Concludeva quindi per il rigetto del ricorso, con vittoria di spese, competenze ed onorari da attribuirsi ex art. 93 c.p.c.
Alla pubblica udienza di discussione del 22.01.2014 il ricorso veniva introitato per la decisione.
2. Il ricorso è infondato e va respinto.
Come noto, l'accertamento di conformità previsto dall'art. 36, d.P.R. n. 380 del 2001, già disciplinato dall'art. 13, l. n. 47 del 1985, è diretto a sanare le opere solo formalmente abusive, in quanto eseguite senza il previo rilascio del titolo, ma conformi nella sostanza alla disciplina urbanistica applicabile per l'area su cui sorgono, vigente sia al momento della loro realizzazione che al momento della presentazione dell'istanza di sanatoria (cd. " doppia conformità"). Il provvedimento di accertamento di conformità assume pertanto una connotazione eminentemente oggettiva e vincolata, priva di apprezzamenti discrezionali, dovendo l'autorità procedente valutare l'assentibilità dell'opera eseguita sulla base della normativa urbanistica ed edilizia vigente in relazione ad entrambi i momenti considerati dalla norma.

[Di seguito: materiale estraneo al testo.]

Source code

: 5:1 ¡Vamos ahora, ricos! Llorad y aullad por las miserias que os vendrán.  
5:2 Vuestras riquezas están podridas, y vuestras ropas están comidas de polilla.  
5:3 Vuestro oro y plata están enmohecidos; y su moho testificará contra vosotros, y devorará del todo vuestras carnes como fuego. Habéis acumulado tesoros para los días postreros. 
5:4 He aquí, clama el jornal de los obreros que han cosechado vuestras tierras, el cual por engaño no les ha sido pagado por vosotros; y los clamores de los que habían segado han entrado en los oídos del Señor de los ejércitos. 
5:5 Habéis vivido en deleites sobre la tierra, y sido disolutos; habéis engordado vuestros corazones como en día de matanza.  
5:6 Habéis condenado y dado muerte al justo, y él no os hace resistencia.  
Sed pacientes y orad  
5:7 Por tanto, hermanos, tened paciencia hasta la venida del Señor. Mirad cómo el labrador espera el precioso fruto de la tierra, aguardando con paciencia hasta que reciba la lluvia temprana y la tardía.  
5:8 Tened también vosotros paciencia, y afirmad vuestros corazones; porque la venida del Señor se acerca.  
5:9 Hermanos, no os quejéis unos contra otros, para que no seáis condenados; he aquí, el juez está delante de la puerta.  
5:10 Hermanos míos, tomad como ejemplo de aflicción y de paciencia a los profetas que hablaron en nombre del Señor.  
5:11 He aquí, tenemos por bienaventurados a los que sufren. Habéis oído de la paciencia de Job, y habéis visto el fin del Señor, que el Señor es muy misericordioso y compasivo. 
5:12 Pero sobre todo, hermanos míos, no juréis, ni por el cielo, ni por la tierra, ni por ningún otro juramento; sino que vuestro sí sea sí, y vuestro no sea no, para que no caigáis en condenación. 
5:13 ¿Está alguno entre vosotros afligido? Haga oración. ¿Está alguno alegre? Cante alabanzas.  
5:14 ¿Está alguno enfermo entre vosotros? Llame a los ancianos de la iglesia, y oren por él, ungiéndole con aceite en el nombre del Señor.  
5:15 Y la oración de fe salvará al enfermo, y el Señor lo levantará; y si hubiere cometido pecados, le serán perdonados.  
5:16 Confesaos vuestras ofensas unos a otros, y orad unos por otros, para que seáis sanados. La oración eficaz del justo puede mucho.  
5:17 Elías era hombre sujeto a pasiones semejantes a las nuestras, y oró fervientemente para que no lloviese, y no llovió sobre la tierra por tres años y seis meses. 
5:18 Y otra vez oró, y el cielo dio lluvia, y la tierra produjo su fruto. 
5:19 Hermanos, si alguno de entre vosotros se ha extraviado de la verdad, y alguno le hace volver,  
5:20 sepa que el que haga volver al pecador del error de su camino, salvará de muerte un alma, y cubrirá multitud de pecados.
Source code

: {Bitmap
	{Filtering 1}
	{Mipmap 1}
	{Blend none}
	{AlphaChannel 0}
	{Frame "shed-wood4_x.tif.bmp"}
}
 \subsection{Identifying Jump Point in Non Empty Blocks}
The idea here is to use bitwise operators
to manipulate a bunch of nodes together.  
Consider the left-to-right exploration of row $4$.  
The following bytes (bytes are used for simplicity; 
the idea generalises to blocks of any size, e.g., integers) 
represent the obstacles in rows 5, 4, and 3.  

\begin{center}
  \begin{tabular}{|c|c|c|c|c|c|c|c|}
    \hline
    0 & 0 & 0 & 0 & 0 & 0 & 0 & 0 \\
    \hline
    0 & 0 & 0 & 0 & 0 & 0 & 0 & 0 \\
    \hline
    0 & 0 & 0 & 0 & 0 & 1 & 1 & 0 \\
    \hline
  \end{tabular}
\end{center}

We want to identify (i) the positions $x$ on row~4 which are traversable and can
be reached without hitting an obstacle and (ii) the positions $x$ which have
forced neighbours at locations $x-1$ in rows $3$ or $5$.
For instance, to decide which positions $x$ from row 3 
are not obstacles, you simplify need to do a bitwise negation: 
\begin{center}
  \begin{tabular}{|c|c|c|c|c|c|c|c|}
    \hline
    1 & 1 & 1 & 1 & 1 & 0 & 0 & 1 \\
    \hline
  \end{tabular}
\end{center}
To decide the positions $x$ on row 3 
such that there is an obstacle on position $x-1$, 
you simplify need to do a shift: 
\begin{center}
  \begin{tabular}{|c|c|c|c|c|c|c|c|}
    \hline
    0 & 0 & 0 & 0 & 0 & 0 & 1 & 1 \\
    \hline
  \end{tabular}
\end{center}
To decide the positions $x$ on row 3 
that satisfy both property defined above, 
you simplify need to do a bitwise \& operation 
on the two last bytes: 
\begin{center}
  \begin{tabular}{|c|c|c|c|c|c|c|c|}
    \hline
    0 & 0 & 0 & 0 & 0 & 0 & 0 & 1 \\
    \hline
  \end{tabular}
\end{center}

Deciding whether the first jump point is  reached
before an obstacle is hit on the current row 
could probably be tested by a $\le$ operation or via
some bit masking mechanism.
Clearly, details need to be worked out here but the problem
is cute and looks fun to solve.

Nella specie il parere negativo opposto al ricorrente in data 10.02.2012 dall'Ufficio tecnico comunale per la sanatoria di una casa colonica con annesso locale di lavorazione è stato espresso poiché le opere non sono conformi alle norme urbanistiche vigenti sia rispetto all'art. 36 d.p.r. n. 380/2001, sia rispetto all'art. 21 scheda “E2 a” del p.r.g. vigente adottato con delibera del 26.11.2003 e definitivamente approvato con decreto del 18.11.2005. La normativa opposta dal Comune identifica la zona in cui ricade l'intervento in questione come ambiente della pianura agricola, e precisamente come area di salvaguardia del centro abitato comprendente le aree ad uso agricolo che per la loro vicinanza al centro abitato necessitano di particolare protezione. In tali aree la normativa de qua stabilisce che non è possibile alcun accorpamento delle volumetrie.
L'istanza di sanatoria in esame è stata quindi correttamente respinta stante l'inutilizzatibilità, ai sensi della normativa di piano, degli atti di asservimento allegati dal ricorrente per integrare la volumetria mancante.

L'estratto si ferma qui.